## Task brief
Please restate the lines shown below exactly, every one of them.

## Data
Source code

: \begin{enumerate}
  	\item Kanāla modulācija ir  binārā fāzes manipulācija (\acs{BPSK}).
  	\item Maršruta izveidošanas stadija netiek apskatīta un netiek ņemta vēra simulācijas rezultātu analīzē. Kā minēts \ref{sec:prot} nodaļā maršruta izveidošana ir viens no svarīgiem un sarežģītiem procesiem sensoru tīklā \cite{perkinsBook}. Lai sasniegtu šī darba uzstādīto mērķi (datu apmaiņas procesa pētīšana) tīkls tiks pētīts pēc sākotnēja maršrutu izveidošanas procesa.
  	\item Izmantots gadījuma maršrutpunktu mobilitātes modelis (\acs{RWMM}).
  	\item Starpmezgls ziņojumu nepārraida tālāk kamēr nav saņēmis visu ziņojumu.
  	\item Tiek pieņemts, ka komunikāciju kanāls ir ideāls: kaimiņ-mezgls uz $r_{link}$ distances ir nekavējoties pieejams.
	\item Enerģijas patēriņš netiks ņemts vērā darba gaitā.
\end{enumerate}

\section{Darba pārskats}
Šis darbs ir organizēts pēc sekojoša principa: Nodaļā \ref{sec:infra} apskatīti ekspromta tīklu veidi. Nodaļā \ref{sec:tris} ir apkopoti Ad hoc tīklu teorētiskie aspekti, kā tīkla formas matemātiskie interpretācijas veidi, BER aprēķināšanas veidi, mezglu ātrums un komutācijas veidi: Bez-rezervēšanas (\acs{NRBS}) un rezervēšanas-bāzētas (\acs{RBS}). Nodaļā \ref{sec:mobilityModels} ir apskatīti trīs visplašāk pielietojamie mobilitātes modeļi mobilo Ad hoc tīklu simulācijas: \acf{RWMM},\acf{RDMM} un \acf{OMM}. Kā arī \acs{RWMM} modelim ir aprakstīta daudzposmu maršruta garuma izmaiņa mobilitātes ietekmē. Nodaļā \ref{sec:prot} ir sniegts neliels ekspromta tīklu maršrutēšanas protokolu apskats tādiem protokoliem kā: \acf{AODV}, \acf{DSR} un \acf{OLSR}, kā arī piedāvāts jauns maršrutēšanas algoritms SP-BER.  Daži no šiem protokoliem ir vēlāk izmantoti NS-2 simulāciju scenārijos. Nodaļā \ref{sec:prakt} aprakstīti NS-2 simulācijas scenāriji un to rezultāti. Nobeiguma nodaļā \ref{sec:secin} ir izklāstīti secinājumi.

## Task answer
Source code

: \begin{enumerate}
  	\item Kanāla modulācija ir  binārā fāzes manipulācija (\acs{BPSK}).
  	\item Maršruta izveidošanas stadija netiek apskatīta un netiek ņemta vēra simulācijas rezultātu analīzē. Kā minēts \ref{sec:prot} nodaļā maršruta izveidošana ir viens no svarīgiem un sarežģītiem procesiem sensoru tīklā \cite{perkinsBook}. Lai sasniegtu šī darba uzstādīto mērķi (datu apmaiņas procesa pētīšana) tīkls tiks pētīts pēc sākotnēja maršrutu izveidošanas procesa.
  	\item Izmantots gadījuma maršrutpunktu mobilitātes modelis (\acs{RWMM}).
  	\item Starpmezgls ziņojumu nepārraida tālāk kamēr nav saņēmis visu ziņojumu.
  	\item Tiek pieņemts, ka komunikāciju kanāls ir ideāls: kaimiņ-mezgls uz $r_{link}$ distances ir nekavējoties pieejams.
	\item Enerģijas patēriņš netiks ņemts vērā darba gaitā.
\end{enumerate}

\section{Darba pārskats}
Šis darbs ir organizēts pēc sekojoša principa: Nodaļā \ref{sec:infra} apskatīti ekspromta tīklu veidi. Nodaļā \ref{sec:tris} ir apkopoti Ad hoc tīklu teorētiskie aspekti, kā tīkla formas matemātiskie interpretācijas veidi, BER aprēķināšanas veidi, mezglu ātrums un komutācijas veidi: Bez-rezervēšanas (\acs{NRBS}) un rezervēšanas-bāzētas (\acs{RBS}). Nodaļā \ref{sec:mobilityModels} ir apskatīti trīs visplašāk pielietojamie mobilitātes modeļi mobilo Ad hoc tīklu simulācijas: \acf{RWMM},\acf{RDMM} un \acf{OMM}. Kā arī \acs{RWMM} modelim ir aprakstīta daudzposmu maršruta garuma izmaiņa mobilitātes ietekmē. Nodaļā \ref{sec:prot} ir sniegts neliels ekspromta tīklu maršrutēšanas protokolu apskats tādiem protokoliem kā: \acf{AODV}, \acf{DSR} un \acf{OLSR}, kā arī piedāvāts jauns maršrutēšanas algoritms SP-BER.  Daži no šiem protokoliem ir vēlāk izmantoti NS-2 simulāciju scenārijos. Nodaļā \ref{sec:prakt} aprakstīti NS-2 simulācijas scenāriji un to rezultāti. Nobeiguma nodaļā \ref{sec:secin} ir izklāstīti secinājumi.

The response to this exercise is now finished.